=== Section Start ===

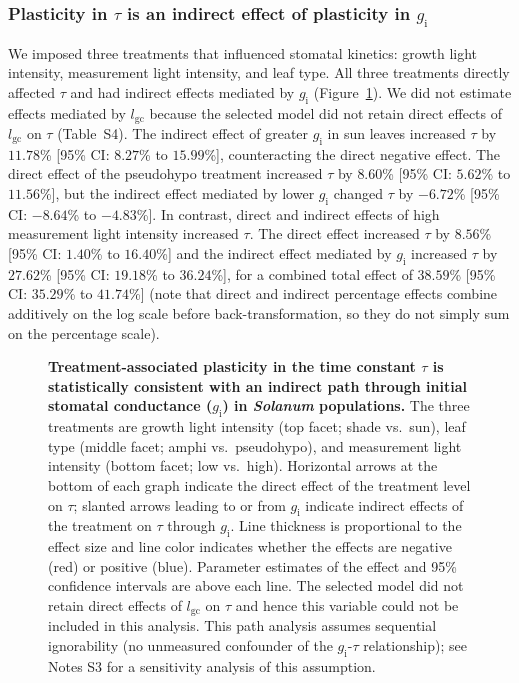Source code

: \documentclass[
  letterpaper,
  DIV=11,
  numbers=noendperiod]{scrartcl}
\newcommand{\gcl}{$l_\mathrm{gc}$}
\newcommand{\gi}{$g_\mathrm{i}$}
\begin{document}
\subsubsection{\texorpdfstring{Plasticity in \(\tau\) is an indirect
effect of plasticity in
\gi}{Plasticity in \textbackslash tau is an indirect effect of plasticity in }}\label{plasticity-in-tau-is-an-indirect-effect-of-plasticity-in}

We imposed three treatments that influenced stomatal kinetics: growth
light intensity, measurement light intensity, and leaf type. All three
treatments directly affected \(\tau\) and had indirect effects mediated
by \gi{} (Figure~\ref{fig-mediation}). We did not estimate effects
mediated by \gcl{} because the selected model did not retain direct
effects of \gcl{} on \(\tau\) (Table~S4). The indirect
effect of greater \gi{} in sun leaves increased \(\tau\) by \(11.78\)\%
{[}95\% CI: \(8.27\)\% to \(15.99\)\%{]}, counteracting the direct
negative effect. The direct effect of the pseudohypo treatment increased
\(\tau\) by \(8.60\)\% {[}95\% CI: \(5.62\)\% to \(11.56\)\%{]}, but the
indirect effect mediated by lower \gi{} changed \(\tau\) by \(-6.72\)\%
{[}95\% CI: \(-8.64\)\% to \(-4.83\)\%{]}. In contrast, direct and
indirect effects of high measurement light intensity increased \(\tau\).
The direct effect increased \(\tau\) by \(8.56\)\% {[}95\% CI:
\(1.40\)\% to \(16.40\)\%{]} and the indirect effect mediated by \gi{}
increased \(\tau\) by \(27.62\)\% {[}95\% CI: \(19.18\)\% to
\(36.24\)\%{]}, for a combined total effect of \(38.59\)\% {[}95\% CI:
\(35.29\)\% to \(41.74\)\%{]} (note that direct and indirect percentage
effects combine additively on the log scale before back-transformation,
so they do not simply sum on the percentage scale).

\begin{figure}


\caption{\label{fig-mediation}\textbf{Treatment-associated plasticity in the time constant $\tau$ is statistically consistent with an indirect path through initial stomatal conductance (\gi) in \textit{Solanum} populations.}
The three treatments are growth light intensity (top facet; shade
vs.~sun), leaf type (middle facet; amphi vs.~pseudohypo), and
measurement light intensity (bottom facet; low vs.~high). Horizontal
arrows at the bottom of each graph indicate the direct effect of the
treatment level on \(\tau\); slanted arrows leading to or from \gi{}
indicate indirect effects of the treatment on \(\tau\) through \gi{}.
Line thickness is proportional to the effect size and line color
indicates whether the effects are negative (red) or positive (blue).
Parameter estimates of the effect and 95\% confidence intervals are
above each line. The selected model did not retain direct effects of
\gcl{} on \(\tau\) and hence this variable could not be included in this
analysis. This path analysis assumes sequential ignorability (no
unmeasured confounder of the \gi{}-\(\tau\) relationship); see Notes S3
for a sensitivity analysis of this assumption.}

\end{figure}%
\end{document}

=== Section End ===
=== Section Start ===

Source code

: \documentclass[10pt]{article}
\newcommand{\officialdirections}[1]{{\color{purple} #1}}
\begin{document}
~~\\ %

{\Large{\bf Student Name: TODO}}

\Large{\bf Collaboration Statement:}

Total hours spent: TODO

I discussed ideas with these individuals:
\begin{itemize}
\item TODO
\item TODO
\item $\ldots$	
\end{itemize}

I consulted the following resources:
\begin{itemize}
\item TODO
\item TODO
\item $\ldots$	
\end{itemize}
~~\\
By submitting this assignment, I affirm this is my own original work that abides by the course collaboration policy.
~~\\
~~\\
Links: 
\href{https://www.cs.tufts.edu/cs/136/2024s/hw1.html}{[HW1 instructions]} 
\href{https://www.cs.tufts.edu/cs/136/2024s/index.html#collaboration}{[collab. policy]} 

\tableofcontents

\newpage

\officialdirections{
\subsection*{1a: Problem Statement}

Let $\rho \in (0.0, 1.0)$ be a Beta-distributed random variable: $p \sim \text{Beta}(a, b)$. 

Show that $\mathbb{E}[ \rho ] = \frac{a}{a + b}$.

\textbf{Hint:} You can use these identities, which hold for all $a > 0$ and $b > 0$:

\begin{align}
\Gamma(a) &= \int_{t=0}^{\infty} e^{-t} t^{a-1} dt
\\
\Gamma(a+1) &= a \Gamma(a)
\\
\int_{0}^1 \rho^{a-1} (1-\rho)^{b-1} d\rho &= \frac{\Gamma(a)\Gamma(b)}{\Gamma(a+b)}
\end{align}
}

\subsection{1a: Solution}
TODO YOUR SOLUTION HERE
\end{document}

=== Section End ===
=== Section Start ===

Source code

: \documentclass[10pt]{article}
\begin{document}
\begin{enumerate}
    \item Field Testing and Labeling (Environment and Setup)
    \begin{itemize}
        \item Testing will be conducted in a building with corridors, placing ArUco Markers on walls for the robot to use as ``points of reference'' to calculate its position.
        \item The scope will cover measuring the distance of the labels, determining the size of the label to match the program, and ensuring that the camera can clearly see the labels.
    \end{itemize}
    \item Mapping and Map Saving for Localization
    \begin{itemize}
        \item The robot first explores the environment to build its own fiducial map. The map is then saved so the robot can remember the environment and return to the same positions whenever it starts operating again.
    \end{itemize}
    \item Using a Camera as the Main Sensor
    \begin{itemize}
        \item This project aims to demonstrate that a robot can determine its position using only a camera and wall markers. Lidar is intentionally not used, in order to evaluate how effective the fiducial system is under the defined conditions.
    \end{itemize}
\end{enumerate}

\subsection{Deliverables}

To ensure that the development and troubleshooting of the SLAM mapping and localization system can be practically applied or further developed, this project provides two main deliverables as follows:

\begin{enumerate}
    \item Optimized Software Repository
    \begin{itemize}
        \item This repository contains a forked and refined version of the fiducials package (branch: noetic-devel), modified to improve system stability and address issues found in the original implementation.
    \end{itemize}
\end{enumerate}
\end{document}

=== Section End ===

Work request >> Search the listing above for "mediation" and copy every line that has it.

Result below >>
by \gi{} (Figure~\ref{fig-mediation}). We did not estimate effects
\caption{\label{fig-mediation}\textbf{Treatment-associated plasticity in the time constant $\tau$ is statistically consistent with an indirect path through initial stomatal conductance (\gi) in \textit{Solanum} populations.}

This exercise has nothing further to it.